The origin of public interest theory can be traced to Pigou. I think land use control is based on that theory. However, economists appear to be more interested in public choice theories in recent decades. That also has implications to land use control and might be the key to understanding corruption in land use control.
There are issues that should be addressed through land use controls. These issues have their basis in technological external diseconomies (and economies). Specifically, we are addressing pollution (such as air and water quality differentials), noise, and congestion. Assertions about public "interest" that are found without reference to these diseconomies should not be considered as serious.
As Feng Deng has explained, there is a line of knowledge about public interest deriving from economics. Summarised rather loosely, this holds that the public interest is served by well-functioning competitive markets, so long as externalities, such as those identified by Peter Colwell, are accommodated.
There is a separate line of scholarship deriving from public administration studies. I summarised this work in my own doctoral dissertation. I argued that there are different meanings of the term. I argued that the term is always contextual (depends upon culture and circumstances of the particular polity being studied) but is never meaningless and that there are solid foundations on which a government can formalise an understanding of the public interest at a point in time for a particular purpose.
Dealing with the nature of land use regulation (rather than the nature of public interest as above), a departmental paper that I wrote a few years ago may be helpful. This is in the public domain. All of the ex-English colonies, including Australia and many African countries, follow broadly similar concepts of land tenure.

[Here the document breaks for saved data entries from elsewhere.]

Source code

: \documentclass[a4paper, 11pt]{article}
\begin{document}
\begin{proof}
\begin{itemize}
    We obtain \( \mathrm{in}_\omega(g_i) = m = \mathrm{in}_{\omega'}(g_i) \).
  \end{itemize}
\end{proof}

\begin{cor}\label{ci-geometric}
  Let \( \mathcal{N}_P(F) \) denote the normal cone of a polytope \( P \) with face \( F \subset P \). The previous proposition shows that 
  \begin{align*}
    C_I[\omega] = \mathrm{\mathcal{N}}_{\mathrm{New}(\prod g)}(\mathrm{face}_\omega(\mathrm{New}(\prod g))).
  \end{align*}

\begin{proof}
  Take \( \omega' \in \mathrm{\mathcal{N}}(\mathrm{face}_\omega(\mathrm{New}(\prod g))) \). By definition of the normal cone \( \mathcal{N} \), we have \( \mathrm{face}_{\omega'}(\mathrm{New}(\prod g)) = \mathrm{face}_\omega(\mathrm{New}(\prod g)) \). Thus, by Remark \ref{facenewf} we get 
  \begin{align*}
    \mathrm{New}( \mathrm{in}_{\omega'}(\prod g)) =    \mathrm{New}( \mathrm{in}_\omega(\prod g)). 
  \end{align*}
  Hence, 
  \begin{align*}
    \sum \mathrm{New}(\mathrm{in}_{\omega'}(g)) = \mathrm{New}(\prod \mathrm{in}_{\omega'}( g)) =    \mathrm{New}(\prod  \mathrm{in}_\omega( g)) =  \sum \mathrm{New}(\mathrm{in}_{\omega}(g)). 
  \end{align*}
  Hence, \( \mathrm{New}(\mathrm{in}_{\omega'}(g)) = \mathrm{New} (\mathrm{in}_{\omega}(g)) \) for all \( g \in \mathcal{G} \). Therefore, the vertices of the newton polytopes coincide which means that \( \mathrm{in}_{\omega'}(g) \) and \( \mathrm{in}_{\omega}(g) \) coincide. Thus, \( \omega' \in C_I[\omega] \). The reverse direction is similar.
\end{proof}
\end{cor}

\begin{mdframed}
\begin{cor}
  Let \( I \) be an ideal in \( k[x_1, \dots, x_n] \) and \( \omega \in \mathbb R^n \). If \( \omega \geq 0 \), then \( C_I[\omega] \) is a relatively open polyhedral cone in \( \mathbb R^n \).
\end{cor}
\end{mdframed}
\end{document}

The paper explains that land use regulation or development control is a regulatory imposition that constrains (limits, restricts or shapes) the property rights that titleholders would otherwise exercise.
An ethic of public interest can be applied by the government at any stage of the process, right from the initial allocation of land. If the land was alienated from public control many years ago, then land use regulation/development control is the most effective method of giving effect to the public interest as it is the most powerful way of limiting private entrepreneurial ambition. An ethic of public interest can derive from the professional training of the regulators, from the legislation, from policies endorsed by the leaders and by the norms and practices of the public officers that apply the land use regulation. Any one of these sources can become corrupted, but operatives in any one of these sources can make a difference by applying an ethic of public interest as best they can.